The caterpillars of the first generation migrate from the end of June to pupation to the trunk of the apple tree. Attach a corrugated board belt at a height of 50 centimeters there
From the end of June the corrugated belt will be used. Simply wrap a 10 to 20 cm wide strip of corrugated cardboard around the trunk and fasten. The first generation caterpillars crawl into the cardboard to pupate there. Existing poles should also be wrapped in cardboard and checked traps weekly. At the end of September traps will be removed, along with the caterpillars that have settled in them. Glue rings have, in contrast to frost scraper, against the adult codling no effect!

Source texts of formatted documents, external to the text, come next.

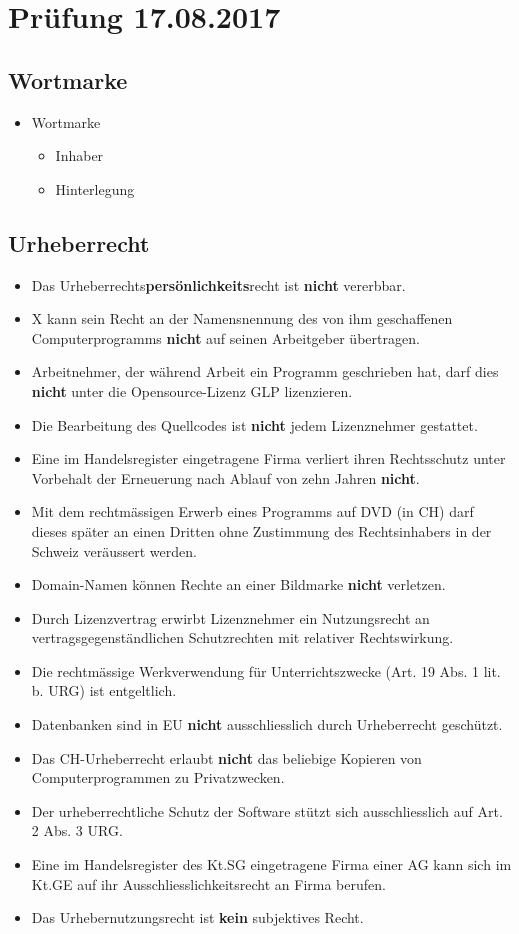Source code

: \section{Prüfung 17.08.2017}

\subsection{Wortmarke}
\begin{itemize}
	\item Wortmarke
	\begin{itemize}
		\item Inhaber
		\item Hinterlegung
	\end{itemize}
\end{itemize}

\subsection{Urheberrecht}
\begin{itemize}
	\item Das Urheberrechts\textbf{persönlichkeits}recht ist \textbf{nicht} vererbbar.
	\item X kann sein Recht an der Namensnennung des von ihm geschaffenen Computerprogramms \textbf{nicht} auf seinen Arbeitgeber übertragen.
	\item Arbeitnehmer, der während Arbeit ein Programm geschrieben hat, darf dies \textbf{nicht} unter die Opensource-Lizenz GLP lizenzieren.
	\item Die Bearbeitung des Quellcodes ist \textbf{nicht} jedem Lizenznehmer gestattet.
	\item Eine im Handelsregister eingetragene Firma verliert ihren Rechtsschutz unter Vorbehalt der Erneuerung nach Ablauf von zehn Jahren \textbf{nicht}.
	\item Mit dem rechtmässigen Erwerb eines Programms auf DVD (in CH) darf dieses später an einen Dritten ohne Zustimmung des Rechtsinhabers in der Schweiz veräussert werden.
	\item Domain-Namen können Rechte an einer Bildmarke \textbf{nicht} verletzen.
	\item Durch Lizenzvertrag erwirbt Lizenznehmer ein Nutzungsrecht an vertragsgegenständlichen Schutzrechten mit relativer Rechtswirkung.
	\item Die rechtmässige Werkverwendung für Unterrichtszwecke (Art. 19 Abs. 1 lit. b. URG) ist entgeltlich.
	\item Datenbanken sind in EU \textbf{nicht} ausschliesslich durch Urheberrecht geschützt.
	\item Das CH-Urheberrecht erlaubt \textbf{nicht} das beliebige Kopieren von Computerprogrammen zu Privatzwecken.
	\item Der urheberrechtliche Schutz der Software stützt sich ausschliesslich auf Art. 2 Abs. 3 URG.
	\item Eine im Handelsregister des Kt.SG eingetragene Firma einer AG kann sich im Kt.GE auf ihr Ausschliesslichkeitsrecht an Firma berufen.
	\item Das Urhebernutzungsrecht ist \textbf{kein} subjektives Recht.
\end{itemize}

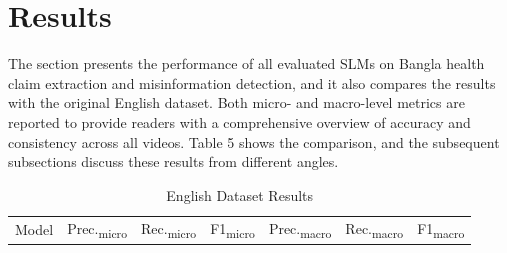 \documentclass[]{article}
\begin{document}
\section{Results}

The section presents the performance of all evaluated SLMs on Bangla
health claim extraction and misinformation detection, and it also
compares the results with the original English dataset. Both micro- and
macro-level metrics are reported to provide readers with a comprehensive
overview of accuracy and consistency across all videos. Table 5 shows
the comparison, and the subsequent subsections discuss these results
from different angles.

\footnotesize
\setlength{\tabcolsep}{2pt}
\begingroup
\footnotesize
\setlength{\tabcolsep}{2pt}
\begin{longtable}[]{@{}
  >{\raggedright\arraybackslash}p{}
  >{\centering\arraybackslash}p{}
  >{\centering\arraybackslash}p{}
  >{\centering\arraybackslash}p{}
  >{\centering\arraybackslash}p{}
  >{\centering\arraybackslash}p{}
  >{\centering\arraybackslash}p{}@{}}
\caption{English Dataset Results}\tabularnewline
\toprule\noalign{}
\begin{minipage}[b]{\linewidth}\raggedright
Model
\end{minipage} & \begin{minipage}[b]{\linewidth}\raggedright
Prec.\textsubscript{micro}
\end{minipage} & \begin{minipage}[b]{\linewidth}\raggedright
Rec.\textsubscript{micro}
\end{minipage} & \begin{minipage}[b]{\linewidth}\raggedright
F1\textsubscript{micro}
\end{minipage} & \begin{minipage}[b]{\linewidth}\raggedright
Prec.\textsubscript{macro}
\end{minipage} & \begin{minipage}[b]{\linewidth}\raggedright
Rec.\textsubscript{macro}
\end{minipage} & \begin{minipage}[b]{\linewidth}\raggedright
F1\textsubscript{macro}
\end{minipage} \\

\end{longtable}
\end{document}
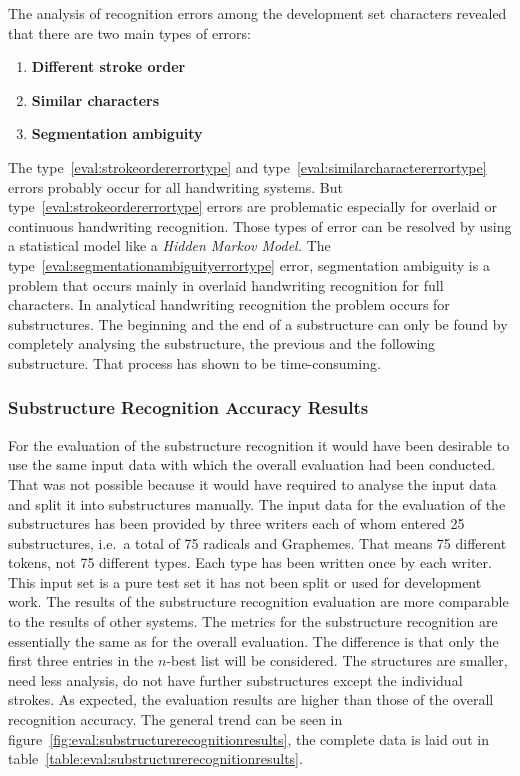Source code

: The analysis of recognition errors among the development set characters 
revealed that there are two main types of errors: 
\begin{enumerate}
\item \textbf{Different stroke order}\label{eval:strokeordererrortype}
\item \textbf{Similar characters}    \label{eval:similarcharactererrortype}
\item \textbf{Segmentation ambiguity}\label{eval:segmentationambiguityerrortype}
\end{enumerate}
The type~\ref{eval:strokeordererrortype} and 
type~\ref{eval:similarcharactererrortype} errors probably occur for
all handwriting systems. But type~\ref{eval:strokeordererrortype} errors 
are problematic especially for overlaid or continuous handwriting recognition.
Those types of error can be resolved by using a statistical model like a 
\emph{Hidden Markov Model.}
The type~\ref{eval:segmentationambiguityerrortype} error, 
segmentation ambiguity is a problem that occurs mainly in overlaid 
handwriting recognition for full characters. 
In analytical handwriting recognition the problem occurs for substructures. 
The beginning and the end of a substructure can only be found by completely 
analysing the substructure, the previous and the following substructure. 
That process has shown to be time-consuming.

\subsubsection{Substructure Recognition Accuracy Results}
\label{sec:eval:resultssubstructurerecognition}
For the evaluation of the substructure recognition it would have been
desirable to use the same input data with which the overall evaluation
had been conducted. That was not possible because it would have required
to analyse the input data and split it into substructures manually.
The input data for the evaluation of the substructures has been provided by
three writers each of whom entered 25 substructures, i.e.\ a total of 75
radicals and Graphemes. That means 75 different tokens, not 75 different types.
Each type has been written once by each writer.
This input set is a pure test set it has not been split or used for
development work. The results of the substructure recognition evaluation
are more comparable to the results of other systems.
The metrics for the substructure recognition are essentially the same as for
the overall evaluation.
The difference is that only the first three entries in the \(n\)-best list
will be considered. The structures are smaller, need less analysis, do not
have further substructures except the individual strokes. 
As expected, the evaluation results are higher than those of the overall 
recognition accuracy. The general trend can be seen in 
figure~\ref{fig:eval:substructurerecognitionresults}, the complete data is
laid out in table~\ref{table:eval:substructurerecognitionresults}.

Pheromone traps against codling moth
The number of male moths can be reduced between May and August using commercially available perfume traps. They contain a capsule with a sex attractant. The codling males are attracted to the attractant and stick to the glue in the trap. This reduces the number of fertilized females and thus the number of fertilized eggs. The males, however, are not decimated by the traps so much that they no longer propagate - so use the pheromone trap to determine when the climax is the moth. Thus, you can estimate the oviposition and the appearance of the first caterpillars well. One usually hangs a trap in every tree at the beginning of May.If there are more than five butterflies per week, start with the first granulosis virus spray (see below). The local phytosanitary department also provides information about when the codermakers are active and start oviposition.
Attractor traps are covered with a glue inside which the male butterflies stick. Above all, they provide good control over the activity of the male codling moth
Biological control of codling moth
The granulosis virus concentrate is diluted in a sprayer with water (left) and then sprayed into the crown of the apple tree (right). Be sure to thoroughly wet all leaves and shoots
Biological control with granulosis virus preparations (for example "Madex Max") is very effective in catching the newly hatched caterpillars on their way from egg to fruit. Since this hike takes only a few days, it's difficult to get the timing right. This is where the pheromone trap helps, because it helps to determine the altitude of the moths. Depending on the climate and weather, it is between mid-May and mid-June. Mix the biological preparation exactly as per the package instructions. It is especially effective against codling moths, is safe for bees, beneficials and other living things and is also used in organic farming. With the help of a conventional clean garden sprayer you bring out the mixture and spray the whole tree thoroughly with it. Because the larvae must directly ingest the drug, the granulosis virus, before drilling into the fruit, and because new animals hatch on a regular basis, the application must be performed three times every eight days or so. In warm summers and regions, a second generation is developing. Therefore, the procedure is repeated from the end of July / beginning of August. Timely suspended adhesive traps provide information about the degree of infestation and the correct time of injection.